Paper No. 13-4
Presentation Time: 8:55 AM
THE ROLE OF WILDFIRE IN THE RECOVERY OF THE ENDANGERED SOUTHERN CALIFORNIA STEELHEAD
Southern California steelhead (Oncorhynchus mykiss) occupy wildfire-prone watersheds from the Santa Maria River in Santa Barbara County to the Tijuana River at the U.S.-Mexico Border. This tectonically active landscape is characterized by a Mediterranean climate, highly erosive soils, and a fire-dependent chaparral/coastal sage scrub-dominated plant community. These features create an unstable landscape to which steelhead have adapted over the past 20 million years. Wildfires help create and maintain essential features of the species’ freshwater habitats, including boulder-forced and step pools providing over-summering rearing habitat and spawning gravels essential for reproduction. Disturbance events can also periodically render steelhead spawning and rearing habitat locally inaccessible or unsuitable for the freshwater reproductive phase of their life-history. The episodic nature of wildfire, floods and droughts characteristic of southern California is reflected in river and stream evolution as a cyclical rather than a linear process. These disturbance events have become more frequent, intense, and extensive as a result of anthropogenic climate change and the increased extent of the urban/wildland human interface with chaparral/coastal scrub and forested lands, including the four U.S. National Forests in southern California.

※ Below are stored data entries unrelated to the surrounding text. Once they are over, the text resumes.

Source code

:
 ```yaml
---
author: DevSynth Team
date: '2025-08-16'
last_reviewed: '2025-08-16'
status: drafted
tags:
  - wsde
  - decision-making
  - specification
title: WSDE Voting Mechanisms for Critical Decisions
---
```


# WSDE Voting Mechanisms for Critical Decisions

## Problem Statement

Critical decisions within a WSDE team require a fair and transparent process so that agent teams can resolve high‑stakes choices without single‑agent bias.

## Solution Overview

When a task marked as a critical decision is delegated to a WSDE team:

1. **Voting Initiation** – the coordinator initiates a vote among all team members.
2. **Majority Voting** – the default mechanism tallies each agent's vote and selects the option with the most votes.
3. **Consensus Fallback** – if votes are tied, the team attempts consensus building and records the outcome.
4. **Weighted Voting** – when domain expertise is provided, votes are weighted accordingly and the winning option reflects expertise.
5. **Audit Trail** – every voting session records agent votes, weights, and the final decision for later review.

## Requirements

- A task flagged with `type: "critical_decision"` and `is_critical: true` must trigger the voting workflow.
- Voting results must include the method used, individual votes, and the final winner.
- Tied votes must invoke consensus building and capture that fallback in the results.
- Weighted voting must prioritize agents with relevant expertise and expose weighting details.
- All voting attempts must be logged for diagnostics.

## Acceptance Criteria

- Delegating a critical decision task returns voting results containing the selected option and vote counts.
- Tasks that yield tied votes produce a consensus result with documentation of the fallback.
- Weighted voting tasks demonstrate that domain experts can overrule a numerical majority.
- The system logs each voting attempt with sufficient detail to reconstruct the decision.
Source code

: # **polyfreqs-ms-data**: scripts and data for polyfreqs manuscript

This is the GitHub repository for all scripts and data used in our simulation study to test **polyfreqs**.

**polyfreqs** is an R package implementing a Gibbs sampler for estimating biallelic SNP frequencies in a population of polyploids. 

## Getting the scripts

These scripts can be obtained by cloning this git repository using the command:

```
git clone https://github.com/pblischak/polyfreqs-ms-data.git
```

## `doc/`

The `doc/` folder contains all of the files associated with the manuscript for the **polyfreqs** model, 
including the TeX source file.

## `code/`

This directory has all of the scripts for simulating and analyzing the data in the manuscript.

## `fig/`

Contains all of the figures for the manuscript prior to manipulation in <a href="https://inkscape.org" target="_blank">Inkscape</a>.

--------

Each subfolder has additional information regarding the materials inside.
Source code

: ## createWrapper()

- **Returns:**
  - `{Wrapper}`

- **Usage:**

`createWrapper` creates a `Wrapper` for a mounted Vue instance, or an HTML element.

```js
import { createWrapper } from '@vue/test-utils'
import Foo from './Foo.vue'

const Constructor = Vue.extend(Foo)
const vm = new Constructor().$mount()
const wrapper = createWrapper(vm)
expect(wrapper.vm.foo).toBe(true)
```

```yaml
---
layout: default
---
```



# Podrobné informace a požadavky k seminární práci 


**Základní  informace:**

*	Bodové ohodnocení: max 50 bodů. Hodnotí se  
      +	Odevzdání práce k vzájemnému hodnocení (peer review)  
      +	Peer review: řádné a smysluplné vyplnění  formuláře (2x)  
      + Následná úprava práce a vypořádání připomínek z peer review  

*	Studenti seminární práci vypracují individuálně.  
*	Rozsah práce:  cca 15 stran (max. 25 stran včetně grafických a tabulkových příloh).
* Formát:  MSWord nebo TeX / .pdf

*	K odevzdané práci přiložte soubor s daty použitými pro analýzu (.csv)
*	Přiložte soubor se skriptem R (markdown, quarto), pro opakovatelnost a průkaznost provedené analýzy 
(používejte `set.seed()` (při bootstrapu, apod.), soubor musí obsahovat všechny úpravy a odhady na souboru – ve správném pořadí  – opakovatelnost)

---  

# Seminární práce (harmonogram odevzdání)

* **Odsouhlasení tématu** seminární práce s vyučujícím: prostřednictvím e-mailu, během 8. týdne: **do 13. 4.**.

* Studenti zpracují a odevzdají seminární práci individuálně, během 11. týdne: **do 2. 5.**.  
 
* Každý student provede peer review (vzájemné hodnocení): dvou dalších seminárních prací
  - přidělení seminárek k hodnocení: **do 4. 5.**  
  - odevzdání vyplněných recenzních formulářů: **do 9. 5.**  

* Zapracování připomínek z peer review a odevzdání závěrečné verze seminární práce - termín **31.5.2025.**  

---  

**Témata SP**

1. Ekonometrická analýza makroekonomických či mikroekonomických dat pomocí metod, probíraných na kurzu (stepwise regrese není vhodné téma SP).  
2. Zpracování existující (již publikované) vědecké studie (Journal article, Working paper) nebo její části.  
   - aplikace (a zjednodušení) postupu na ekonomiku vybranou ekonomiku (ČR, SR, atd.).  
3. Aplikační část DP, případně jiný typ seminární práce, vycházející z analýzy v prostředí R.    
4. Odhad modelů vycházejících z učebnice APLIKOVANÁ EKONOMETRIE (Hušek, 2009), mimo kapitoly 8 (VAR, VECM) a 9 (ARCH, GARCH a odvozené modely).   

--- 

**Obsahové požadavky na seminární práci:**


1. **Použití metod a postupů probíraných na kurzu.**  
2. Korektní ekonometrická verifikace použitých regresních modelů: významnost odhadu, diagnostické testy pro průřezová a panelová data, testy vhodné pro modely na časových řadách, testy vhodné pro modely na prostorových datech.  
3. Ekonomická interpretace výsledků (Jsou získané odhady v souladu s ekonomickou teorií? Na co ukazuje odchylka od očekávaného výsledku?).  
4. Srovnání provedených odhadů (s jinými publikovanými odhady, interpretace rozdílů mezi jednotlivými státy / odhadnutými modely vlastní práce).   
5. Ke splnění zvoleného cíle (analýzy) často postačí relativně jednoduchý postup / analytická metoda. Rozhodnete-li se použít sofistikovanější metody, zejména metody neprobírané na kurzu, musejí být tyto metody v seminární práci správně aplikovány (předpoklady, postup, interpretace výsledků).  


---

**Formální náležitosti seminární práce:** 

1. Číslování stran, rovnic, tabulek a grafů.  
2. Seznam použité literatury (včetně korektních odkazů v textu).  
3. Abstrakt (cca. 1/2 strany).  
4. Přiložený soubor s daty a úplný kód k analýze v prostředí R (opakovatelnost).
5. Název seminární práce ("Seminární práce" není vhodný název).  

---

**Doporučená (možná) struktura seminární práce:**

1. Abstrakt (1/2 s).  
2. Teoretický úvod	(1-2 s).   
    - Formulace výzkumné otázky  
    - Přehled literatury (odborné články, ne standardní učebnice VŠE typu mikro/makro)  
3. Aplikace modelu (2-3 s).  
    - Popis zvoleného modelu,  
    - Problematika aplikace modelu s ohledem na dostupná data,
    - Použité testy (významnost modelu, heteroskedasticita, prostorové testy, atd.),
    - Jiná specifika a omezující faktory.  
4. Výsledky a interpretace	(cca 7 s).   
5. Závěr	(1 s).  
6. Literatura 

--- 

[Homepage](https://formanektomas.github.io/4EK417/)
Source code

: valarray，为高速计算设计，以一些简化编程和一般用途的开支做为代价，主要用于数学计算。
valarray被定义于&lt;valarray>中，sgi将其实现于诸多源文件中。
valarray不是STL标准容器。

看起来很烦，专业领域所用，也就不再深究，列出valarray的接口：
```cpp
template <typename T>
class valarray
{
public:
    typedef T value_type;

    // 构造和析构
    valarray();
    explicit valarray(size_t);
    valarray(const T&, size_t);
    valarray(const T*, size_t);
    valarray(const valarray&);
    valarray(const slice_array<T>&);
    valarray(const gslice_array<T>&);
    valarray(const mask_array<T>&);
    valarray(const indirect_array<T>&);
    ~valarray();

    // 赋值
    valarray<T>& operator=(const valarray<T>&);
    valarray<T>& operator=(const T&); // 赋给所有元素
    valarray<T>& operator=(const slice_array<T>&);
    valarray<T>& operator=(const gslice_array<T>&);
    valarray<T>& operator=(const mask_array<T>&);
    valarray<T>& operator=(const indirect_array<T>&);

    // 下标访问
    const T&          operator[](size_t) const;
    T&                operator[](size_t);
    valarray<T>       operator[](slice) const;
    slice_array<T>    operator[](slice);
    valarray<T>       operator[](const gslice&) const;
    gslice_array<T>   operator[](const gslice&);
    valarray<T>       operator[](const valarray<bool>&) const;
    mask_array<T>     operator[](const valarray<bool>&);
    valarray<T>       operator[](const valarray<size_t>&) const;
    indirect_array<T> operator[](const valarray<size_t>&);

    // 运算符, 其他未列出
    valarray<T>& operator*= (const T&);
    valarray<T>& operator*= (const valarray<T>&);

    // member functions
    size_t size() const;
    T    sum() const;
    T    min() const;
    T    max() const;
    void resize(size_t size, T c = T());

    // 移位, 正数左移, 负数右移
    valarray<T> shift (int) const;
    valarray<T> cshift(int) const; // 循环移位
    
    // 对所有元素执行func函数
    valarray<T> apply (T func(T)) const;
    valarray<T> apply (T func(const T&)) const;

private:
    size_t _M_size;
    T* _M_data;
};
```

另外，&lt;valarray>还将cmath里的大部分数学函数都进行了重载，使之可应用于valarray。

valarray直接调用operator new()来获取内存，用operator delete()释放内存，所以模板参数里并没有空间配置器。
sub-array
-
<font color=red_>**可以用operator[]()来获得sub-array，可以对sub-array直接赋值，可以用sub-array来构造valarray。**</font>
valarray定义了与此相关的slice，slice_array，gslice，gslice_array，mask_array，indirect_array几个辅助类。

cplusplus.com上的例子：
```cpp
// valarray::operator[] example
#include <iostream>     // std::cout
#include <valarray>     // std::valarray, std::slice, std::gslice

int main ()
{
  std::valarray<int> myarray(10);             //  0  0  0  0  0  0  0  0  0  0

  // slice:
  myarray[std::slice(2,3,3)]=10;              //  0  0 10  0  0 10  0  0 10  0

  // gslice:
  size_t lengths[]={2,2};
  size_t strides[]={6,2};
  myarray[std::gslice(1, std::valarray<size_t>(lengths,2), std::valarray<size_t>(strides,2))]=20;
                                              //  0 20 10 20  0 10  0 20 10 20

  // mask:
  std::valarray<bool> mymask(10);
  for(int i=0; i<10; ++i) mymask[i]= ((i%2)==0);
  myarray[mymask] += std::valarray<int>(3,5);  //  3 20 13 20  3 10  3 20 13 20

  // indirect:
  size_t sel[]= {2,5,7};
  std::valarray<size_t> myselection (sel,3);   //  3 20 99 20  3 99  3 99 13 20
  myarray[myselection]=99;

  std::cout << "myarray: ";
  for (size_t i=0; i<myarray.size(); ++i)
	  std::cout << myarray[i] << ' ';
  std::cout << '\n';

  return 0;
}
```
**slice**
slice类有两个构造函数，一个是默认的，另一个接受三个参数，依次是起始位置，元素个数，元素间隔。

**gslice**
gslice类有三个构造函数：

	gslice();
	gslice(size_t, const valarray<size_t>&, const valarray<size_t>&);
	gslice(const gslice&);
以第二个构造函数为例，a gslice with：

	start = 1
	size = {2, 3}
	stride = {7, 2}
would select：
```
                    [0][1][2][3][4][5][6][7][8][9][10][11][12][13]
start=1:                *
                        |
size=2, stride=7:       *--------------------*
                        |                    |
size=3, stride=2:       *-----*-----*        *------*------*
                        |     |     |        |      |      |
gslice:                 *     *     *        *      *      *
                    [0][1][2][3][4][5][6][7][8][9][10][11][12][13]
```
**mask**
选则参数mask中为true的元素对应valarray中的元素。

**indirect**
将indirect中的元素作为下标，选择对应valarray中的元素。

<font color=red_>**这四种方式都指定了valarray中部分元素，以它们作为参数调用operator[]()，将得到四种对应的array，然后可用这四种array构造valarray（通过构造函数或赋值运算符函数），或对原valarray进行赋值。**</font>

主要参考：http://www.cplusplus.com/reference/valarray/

The long term viability of southern California steelhead populations requires they be able to persist under the foreseeable natural disturbance regime characteristic of southern California. NMFS’ recovery strategy for the listed endangered southern California steelhead has recognized the essential role of wildfire in the species’ life-history, and as one of the major natural disturbances that pose a risk to the listed species. Using a wildfire-frequency analysis, NMFS has adopted a recovery strategy of population redundancy and spatial separation to maximize the persistence of the species in the face of wildfire and associated geomorphic processes, and its ability to evolve adaptations in response to changing environmental conditions.